On Thu, 31 Jan 2019 12:46:48 +0100
Egmont Koblinger <egmont at gmail.com> wrote:

> Hi Richard,
> 
> > Basic Arabic shaping, at the level of a typewriter, is
> > straightforward enough to leave to a terminal emulator, as Eli has
> > suggested.  
> 
> What is "basic" Arabic shaping exactly?

Just using initial, medial and final forms, with no vertical stacking,
In terms of glyphs, none of glyphs of the presentation forms with
'LIGATURE' in the name would be used.

> I can see problems with leaving it to a terminal. It's not aware of
> the neighboring character if the string is cropped.

Cropped why?  If the problem is the truncation of lines, one can simple
store the next character.

> It's not able to
> separate different UI elements that happen to be adjacent in the
> terminal, separated by different background color or such.

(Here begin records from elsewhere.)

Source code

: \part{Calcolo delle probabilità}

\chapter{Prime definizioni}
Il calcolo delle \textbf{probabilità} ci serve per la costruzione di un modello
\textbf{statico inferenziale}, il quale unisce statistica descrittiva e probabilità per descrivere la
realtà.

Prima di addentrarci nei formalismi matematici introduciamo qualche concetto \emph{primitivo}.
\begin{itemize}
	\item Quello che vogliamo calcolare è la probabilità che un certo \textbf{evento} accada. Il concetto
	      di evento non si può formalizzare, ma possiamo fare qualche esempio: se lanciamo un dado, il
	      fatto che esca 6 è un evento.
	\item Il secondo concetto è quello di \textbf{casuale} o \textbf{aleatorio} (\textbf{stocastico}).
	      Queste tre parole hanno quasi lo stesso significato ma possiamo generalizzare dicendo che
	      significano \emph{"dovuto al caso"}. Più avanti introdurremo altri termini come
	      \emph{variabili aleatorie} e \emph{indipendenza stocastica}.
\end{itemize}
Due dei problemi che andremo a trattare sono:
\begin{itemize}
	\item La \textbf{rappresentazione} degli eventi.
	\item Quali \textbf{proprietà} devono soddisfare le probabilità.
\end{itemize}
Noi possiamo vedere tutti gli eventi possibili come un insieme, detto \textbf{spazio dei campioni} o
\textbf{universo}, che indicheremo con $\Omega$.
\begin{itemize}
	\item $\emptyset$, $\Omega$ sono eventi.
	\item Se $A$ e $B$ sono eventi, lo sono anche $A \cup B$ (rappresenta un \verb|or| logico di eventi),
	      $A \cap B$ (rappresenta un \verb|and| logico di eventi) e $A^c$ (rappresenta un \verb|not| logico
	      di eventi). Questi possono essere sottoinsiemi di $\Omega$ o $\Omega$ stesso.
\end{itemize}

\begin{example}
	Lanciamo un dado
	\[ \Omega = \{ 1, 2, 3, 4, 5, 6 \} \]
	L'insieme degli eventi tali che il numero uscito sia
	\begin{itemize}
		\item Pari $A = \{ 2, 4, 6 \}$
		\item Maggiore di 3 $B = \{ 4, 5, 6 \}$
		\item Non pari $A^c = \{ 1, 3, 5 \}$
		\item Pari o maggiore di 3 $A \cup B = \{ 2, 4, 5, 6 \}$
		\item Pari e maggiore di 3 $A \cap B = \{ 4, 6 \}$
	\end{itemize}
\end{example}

ZWJ and ZWNJ can handle that.

> On the other hand, let's reverse the question:
> 
> "Basic Arabic shaping, at the level of a typewriter, is
> straightforward enough to be implemented in the application, using
> presentation form characters, as I suggest". Could you please point
> out the problems with this statement?

Apart from using presentation form characters in raw text being a sin?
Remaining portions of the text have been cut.